Dan Sewell

CINCINNATI: Two Apollo astronauts who flew on lunar missions will promote the Neil Armstrong children’s health memorial fund ahead of a private service today in Cincinnati for the late astronaut.

Eugene Cernan and James Lovell will be at Cincinnati Children’s Hospital Medical Center this morning to talk about the new Neil Armstrong New Frontiers Initiative. The family of the first man to walk on the moon has suggested contributions in his name to that benefit or to two scholarship funds.

Cernan flew two moon missions and is the last man to have walked on the moon. Lovell’s four space missions included commanding the harrowing Apollo 13 flight that was recounted in his book and depicted in the popular movie starring Tom Hanks.

Armstrong died Saturday at age 82. The service today will be at a private club. A complete list hasn’t been released, but other attendees will include Apollo astronaut William Anders and current NASA Administrator Charles Bolden.

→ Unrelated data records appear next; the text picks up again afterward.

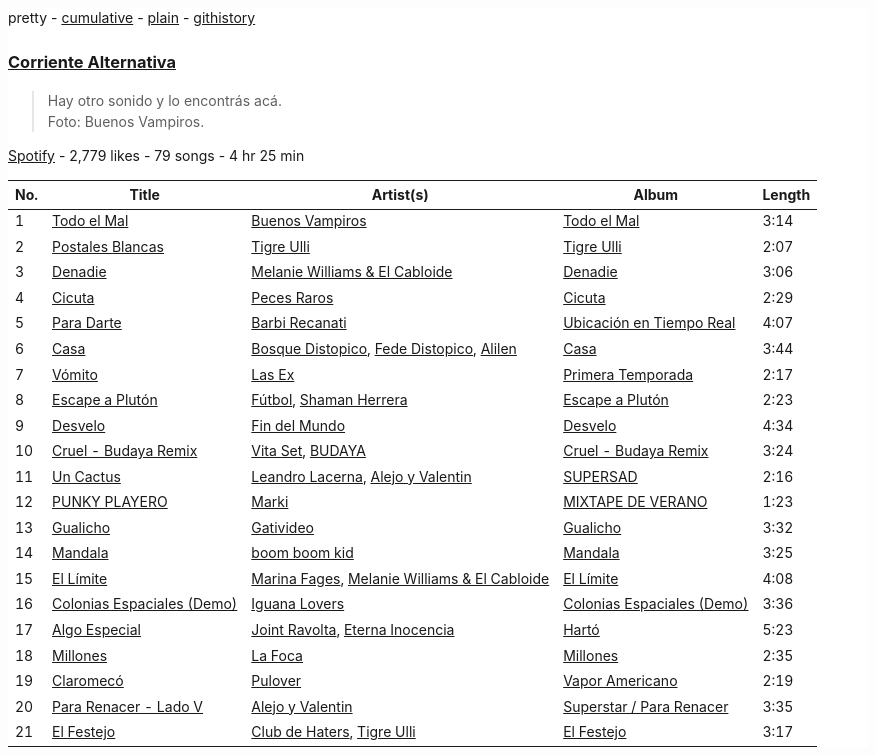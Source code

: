 pretty - [cumulative](/playlists/cumulative/37i9dQZF1DX309NIG5AnQn.md) - [plain](/playlists/plain/37i9dQZF1DX309NIG5AnQn) - [githistory](https://github.githistory.xyz/mackorone/spotify-playlist-archive/blob/main/playlists/plain/37i9dQZF1DX309NIG5AnQn)

### [Corriente Alternativa](https://open.spotify.com/playlist/37i9dQZF1DX309NIG5AnQn)

> Hay otro sonido y lo encontrás acá\. <br/>Foto: Buenos Vampiros.

[Spotify](https://open.spotify.com/user/spotify) - 2,779 likes - 79 songs - 4 hr 25 min

| No. | Title | Artist(s) | Album | Length |
|---|---|---|---|---|
| 1 | [Todo el Mal](https://open.spotify.com/track/7knGtNtfz5FOPEpBHtxn4h) | [Buenos Vampiros](https://open.spotify.com/artist/3zJriU41e7xy7PVHIhflBo) | [Todo el Mal](https://open.spotify.com/album/0dfayvjKUsbOs8ghUixZpY) | 3:14 |
| 2 | [Postales Blancas](https://open.spotify.com/track/39YxebBGVOUcG6PpqbWNhi) | [Tigre Ulli](https://open.spotify.com/artist/5BCAv8GCW0wT3cTY11dl5v) | [Tigre Ulli](https://open.spotify.com/album/26DNyRdYyLd0PE555D8aqU) | 2:07 |
| 3 | [Denadie](https://open.spotify.com/track/6JuEz0iSyCHLCMUOM0hsY2) | [Melanie Williams & El Cabloide](https://open.spotify.com/artist/6O4UKE8rYpWbEBg2LxIS31) | [Denadie](https://open.spotify.com/album/2tcipp41d0bfl5mkpWo50G) | 3:06 |
| 4 | [Cicuta](https://open.spotify.com/track/6uKDzPZf9wsLDZuI6bPJeC) | [Peces Raros](https://open.spotify.com/artist/5UI7HXsBEfRSsf0T4t48Q9) | [Cicuta](https://open.spotify.com/album/7DrBMH2nRfBfbF1wuFCpN7) | 2:29 |
| 5 | [Para Darte](https://open.spotify.com/track/4Rb8aadEFGLziAJKfnOpt3) | [Barbi Recanati](https://open.spotify.com/artist/4nwFiHgPXUpo0KgR1rZSAD) | [Ubicación en Tiempo Real](https://open.spotify.com/album/7AGuimab1m9FAFkS6sekRp) | 4:07 |
| 6 | [Casa](https://open.spotify.com/track/1xsVmjvuPgRGBR3beitH1q) | [Bosque Distopico](https://open.spotify.com/artist/5b7YW8oH41qs5ZMuSJeXQk), [Fede Distopico](https://open.spotify.com/artist/2cr1OQebP3TK8QWW3uVmNT), [Alilen](https://open.spotify.com/artist/5u7zkp9mba6XRa1YcPLDkH) | [Casa](https://open.spotify.com/album/5OUlO3NgOSS4xSPdyr1eza) | 3:44 |
| 7 | [Vómito](https://open.spotify.com/track/2aFwjkdha1gFCLfPQjUBgG) | [Las Ex](https://open.spotify.com/artist/72XQhTeAhEJOtHVtJ0nZlY) | [Primera Temporada](https://open.spotify.com/album/7LDp2V0KNQGRMSYPByAvYk) | 2:17 |
| 8 | [Escape a Plutón](https://open.spotify.com/track/77p7tm1xAoZaMIouZNKkPp) | [Fútbol](https://open.spotify.com/artist/3F4LyTOlwym0YQmYBlbAAf), [Shaman Herrera](https://open.spotify.com/artist/6v6Zd9sNdAHCHBrrIs58So) | [Escape a Plutón](https://open.spotify.com/album/50jmo3TCxTOYM1yBIpykqm) | 2:23 |
| 9 | [Desvelo](https://open.spotify.com/track/5ZB7rbNjnJ8lMZ4KTuh55F) | [Fin del Mundo](https://open.spotify.com/artist/4PpMBcLg4QALOMjz0umVkn) | [Desvelo](https://open.spotify.com/album/5Ik4DBNjzxeCdawBwHyxFI) | 4:34 |
| 10 | [Cruel \- Budaya Remix](https://open.spotify.com/track/21ixBRM8MSmYWmTNIdcqep) | [Vita Set](https://open.spotify.com/artist/7gvEHRdKF3R8fbr3Up2qOy), [BUDAYA](https://open.spotify.com/artist/1uLgN9ifDGflQ7RywGw67U) | [Cruel \- Budaya Remix](https://open.spotify.com/album/7Ii1h7NZyiL3uBI1b5NkJK) | 3:24 |
| 11 | [Un Cactus](https://open.spotify.com/track/04N3z5dU6x4eITjDuvlENM) | [Leandro Lacerna](https://open.spotify.com/artist/5VpPGxW9y2vvqD0PAsnqZ9), [Alejo y Valentin](https://open.spotify.com/artist/18e0X2rB92SDmDYGCFTGum) | [SUPERSAD](https://open.spotify.com/album/0yRGn3oGpSAi41lV9RVBnP) | 2:16 |
| 12 | [PUNKY PLAYERO](https://open.spotify.com/track/27ItPouIzWP5i4bPasTR8N) | [Marki](https://open.spotify.com/artist/5wspxNfJ40p3YMUrwUaJ8J) | [MIXTAPE DE VERANO](https://open.spotify.com/album/0PxeMQT4VFstgaEdpPjRqV) | 1:23 |
| 13 | [Gualicho](https://open.spotify.com/track/4T19ysiQ1owalfXXXcWZK5) | [Gativideo](https://open.spotify.com/artist/4syvKWgnIigkaQdgF4NNZM) | [Gualicho](https://open.spotify.com/album/2NeIHG0JddnTE6hAd5XzGM) | 3:32 |
| 14 | [Mandala](https://open.spotify.com/track/1ZbPfPD5voaTWndeCxuxU5) | [boom boom kid](https://open.spotify.com/artist/2h2frsYL6pssri5AZdlMUU) | [Mandala](https://open.spotify.com/album/70s5AZ6uIkQeuXGuGPHnle) | 3:25 |
| 15 | [El Límite](https://open.spotify.com/track/19UGBEYHwRc7UJQnesJViB) | [Marina Fages](https://open.spotify.com/artist/1jBRvUY23iEpMeGCKZ2RO3), [Melanie Williams & El Cabloide](https://open.spotify.com/artist/6O4UKE8rYpWbEBg2LxIS31) | [El Límite](https://open.spotify.com/album/6c5uQ4l7Dj2WeEthNTXFva) | 4:08 |
| 16 | [Colonias Espaciales \(Demo\)](https://open.spotify.com/track/3LSlNG8DgmrzAngl6BbxRp) | [Iguana Lovers](https://open.spotify.com/artist/4CLxHHRKTIttYtj0V9c4Aj) | [Colonias Espaciales \(Demo\)](https://open.spotify.com/album/1iyVOMmAHDRlNv9BvjZuNz) | 3:36 |
| 17 | [Algo Especial](https://open.spotify.com/track/7CvOAdS95Jt41VPw7WyOER) | [Joint Ravolta](https://open.spotify.com/artist/6iOXlI4iuOoXZO1gzp99UW), [Eterna Inocencia](https://open.spotify.com/artist/5O8lCdBWT1JlDufwVywp01) | [Hartó](https://open.spotify.com/album/5UsHHKrC04Hq8tKe9UYJjF) | 5:23 |
| 18 | [Millones](https://open.spotify.com/track/3L1SRzZusiy1dV02HjIxVg) | [La Foca](https://open.spotify.com/artist/0pFNCx059c6q0VJwI0oFLF) | [Millones](https://open.spotify.com/album/209q6Mt9aQaZu2C1x6jwej) | 2:35 |
| 19 | [Claromecó](https://open.spotify.com/track/1Sv6fjRxFq9Vx93D0FxPD5) | [Pulover](https://open.spotify.com/artist/3oiKILA5Jzvvg085NwhxId) | [Vapor Americano](https://open.spotify.com/album/0hSAgVRDqV2lz0njQgUjOj) | 2:19 |
| 20 | [Para Renacer \- Lado V](https://open.spotify.com/track/4W1ejw0Xun7o8eIjFm5dWg) | [Alejo y Valentin](https://open.spotify.com/artist/18e0X2rB92SDmDYGCFTGum) | [Superstar / Para Renacer](https://open.spotify.com/album/0H0L15hX6vsMEJSKWfP0JU) | 3:35 |
| 21 | [El Festejo](https://open.spotify.com/track/6jIwfnFqOCPlv7u8YizGpy) | [Club de Haters](https://open.spotify.com/artist/5ViQWU29kpydoCB1UPAvRC), [Tigre Ulli](https://open.spotify.com/artist/5BCAv8GCW0wT3cTY11dl5v) | [El Festejo](https://open.spotify.com/album/0KluUJ3EAbghN32vEO7l7S) | 3:17 |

Sen. Rob Portman, R-Ohio, will eulogize Armstrong.

A family spokesman emphasized that today’s service is by invitation only and is closed to the public and news media. A public, national memorial service in Washington is being planned “in the next two weeks,” according to a statement Thursday.

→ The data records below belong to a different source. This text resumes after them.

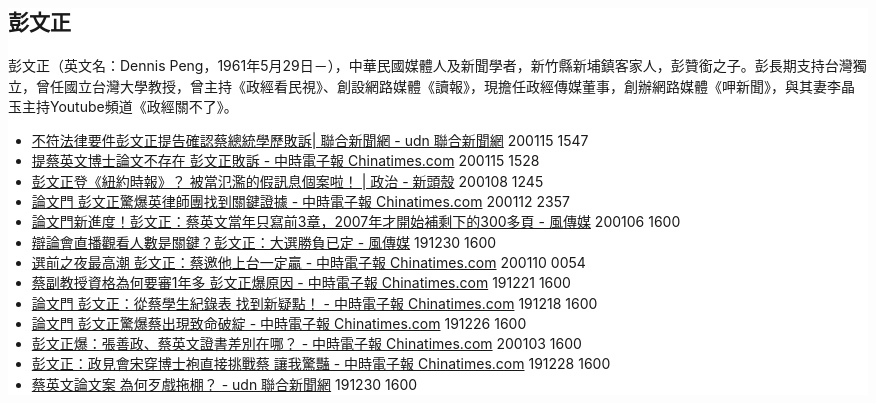 ## 彭文正

彭文正（英文名：Dennis Peng，1961年5月29日－），中華民國媒體人及新聞學者，新竹縣新埔鎮客家人，彭贊銜之子。彭長期支持台灣獨立，曾任國立台灣大學教授，曾主持《政經看民視》、創設網路媒體《讀報》，現擔任政經傳媒董事，創辦網路媒體《呷新聞》，與其妻李晶玉主持Youtube頻道《政經關不了》。
- [不符法律要件彭文正提告確認蔡總統學歷敗訴| 聯合新聞網 - udn 聯合新聞網](https://udn.com/news/story/12702/4289359 "不符法律要件彭文正提告確認蔡總統學歷敗訴| 聯合新聞網 - udn 聯合新聞網") 200115 1547
- [提蔡英文博士論文不存在 彭文正敗訴 - 中時電子報 Chinatimes.com](https://www.chinatimes.com/realtimenews/20200115002778-260402 "提蔡英文博士論文不存在 彭文正敗訴 - 中時電子報 Chinatimes.com") 200115 1528
- [彭文正登《紐約時報》？ 被當氾濫的假訊息個案啦！ | 政治 - 新頭殼](https://newtalk.tw/news/view/2020-01-08/351320 "彭文正登《紐約時報》？ 被當氾濫的假訊息個案啦！ | 政治 - 新頭殼") 200108 1245
- [論文門 彭文正驚爆英律師團找到關鍵證據 - 中時電子報 Chinatimes.com](https://www.chinatimes.com/realtimenews/20200112002995-260407 "論文門 彭文正驚爆英律師團找到關鍵證據 - 中時電子報 Chinatimes.com") 200112 2357
- [論文門新進度！彭文正：蔡英文當年只寫前3章，2007年才開始補剩下的300多頁 - 風傳媒](https://www.storm.mg/article/2148729 "論文門新進度！彭文正：蔡英文當年只寫前3章，2007年才開始補剩下的300多頁 - 風傳媒") 200106 1600
- [辯論會直播觀看人數是關鍵？彭文正：大選勝負已定 - 風傳媒](https://www.storm.mg/article/2127888 "辯論會直播觀看人數是關鍵？彭文正：大選勝負已定 - 風傳媒") 191230 1600
- [選前之夜最高潮 彭文正：蔡邀他上台一定贏 - 中時電子報 Chinatimes.com](https://www.chinatimes.com/realtimenews/20200110000071-260407 "選前之夜最高潮 彭文正：蔡邀他上台一定贏 - 中時電子報 Chinatimes.com") 200110 0054
- [蔡副教授資格為何要審1年多 彭文正爆原因 - 中時電子報 Chinatimes.com](https://www.chinatimes.com/realtimenews/20191221001022-260407 "蔡副教授資格為何要審1年多 彭文正爆原因 - 中時電子報 Chinatimes.com") 191221 1600
- [論文門 彭文正：從蔡學生紀錄表 找到新疑點！ - 中時電子報 Chinatimes.com](https://www.chinatimes.com/realtimenews/20191218005289-260407 "論文門 彭文正：從蔡學生紀錄表 找到新疑點！ - 中時電子報 Chinatimes.com") 191218 1600
- [論文門 彭文正驚爆蔡出現致命破綻 - 中時電子報 Chinatimes.com](https://www.chinatimes.com/realtimenews/20191226001076-260407 "論文門 彭文正驚爆蔡出現致命破綻 - 中時電子報 Chinatimes.com") 191226 1600
- [彭文正爆：張善政、蔡英文證書差別在哪？ - 中時電子報 Chinatimes.com](https://www.chinatimes.com/realtimenews/20200103004517-260407 "彭文正爆：張善政、蔡英文證書差別在哪？ - 中時電子報 Chinatimes.com") 200103 1600
- [彭文正：政見會宋穿博士袍直接挑戰蔡 讓我驚豔 - 中時電子報 Chinatimes.com](https://www.chinatimes.com/realtimenews/20191228003293-260407 "彭文正：政見會宋穿博士袍直接挑戰蔡 讓我驚豔 - 中時電子報 Chinatimes.com") 191228 1600
- [蔡英文論文案 為何歹戲拖棚？ - udn 聯合新聞網](https://udn.com/news/story/11321/4256856 "蔡英文論文案 為何歹戲拖棚？ - udn 聯合新聞網") 191230 1600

Cincinnati Children’s spokesman Jim Feur said the hospital hasn’t decided where to target the Armstrong fund, but this morning, Cernan and Lovell will be joined by patient Shane DiGiovanna, 14. He has a rare tissue disease and received a cochlear implant that allows him to hear.

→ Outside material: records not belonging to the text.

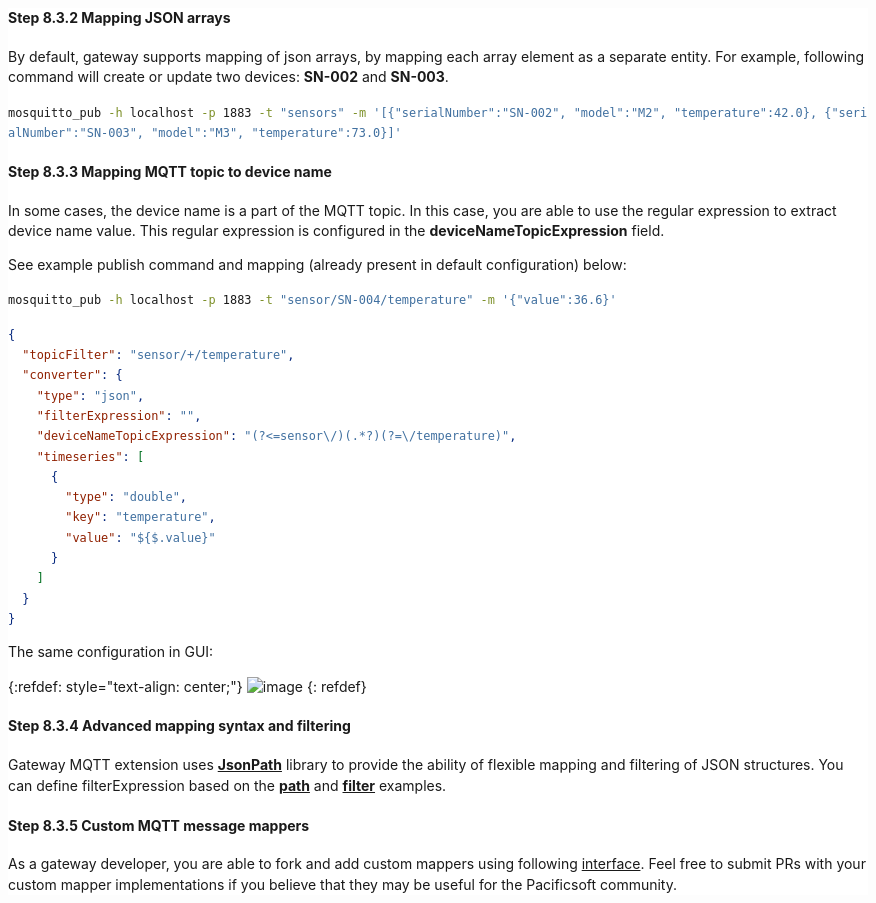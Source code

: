 #### Step 8.3.2 Mapping JSON arrays

By default, gateway supports mapping of json arrays, by mapping each array element as a separate entity. For example, following command will create or update two devices: **SN-002** and **SN-003**.
   
```bash
mosquitto_pub -h localhost -p 1883 -t "sensors" -m '[{"serialNumber":"SN-002", "model":"M2", "temperature":42.0}, {"serialNumber":"SN-003", "model":"M3", "temperature":73.0}]'
```

#### Step 8.3.3 Mapping MQTT topic to device name

In some cases, the device name is a part of the MQTT topic. In this case, you are able to use the regular expression to extract device name value. 
This regular expression is configured in the **deviceNameTopicExpression** field.

See example publish command and mapping (already present in default configuration) below:
 
```bash
mosquitto_pub -h localhost -p 1883 -t "sensor/SN-004/temperature" -m '{"value":36.6}'
``` 
 
```json
{
  "topicFilter": "sensor/+/temperature",
  "converter": {
    "type": "json",
    "filterExpression": "",
    "deviceNameTopicExpression": "(?<=sensor\/)(.*?)(?=\/temperature)",
    "timeseries": [
      {
        "type": "double",
        "key": "temperature",
        "value": "${$.value}"
      }
    ]
  }
}
```

The same configuration in GUI:

{:refdef: style="text-align: center;"}
![image](/images/gateway/gateway-mqtt-mapping-2.png)
{: refdef}

#### Step 8.3.4 Advanced mapping syntax and filtering

Gateway MQTT extension uses [**JsonPath**](https://github.com/jayway/JsonPath) library to provide the ability of flexible mapping and filtering of JSON structures.
You can define filterExpression based on the [**path**](https://github.com/jayway/JsonPath#path-examples) and [**filter**](https://github.com/jayway/JsonPath#filter-operators) examples.

#### Step 8.3.5 Custom MQTT message mappers

As a gateway developer, you are able to fork and add custom mappers using following [interface](https://github.com/thingsboard/thingsboard-gateway/blob/release-1.0/src/main/java/org/thingsboard/gateway/extensions/mqtt/client/conf/mapping/MqttDataConverter.java). 
Feel free to submit PRs with your custom mapper implementations if you believe that they may be useful for the Pacificsoft community.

A NASA scientist developed the implant.

The Armstrong family asked that instead of flowers, memorial contributions go to the children’s health initiative, a Telluride Foundation scholarship in his name or to a scholarship fund in his name at The American Institute of Aeronautics and Astronautics.

Astronaut Gregory Johnson was among speakers Wednesday night at a memorial service in Armstrong’s western Ohio hometown of Wapakoneta. The evening service was at the Armstrong Air & Space Museum.

Today’s service comes the same day of a rare “blue moon.” It occurs when there’s a second full moon in one calendar month, and won’t happen again until July 2015.

Armstrong’s family requested, when announcing his death, that when people “see the moon smiling down at you, think of Neil Armstrong and give him a wink.”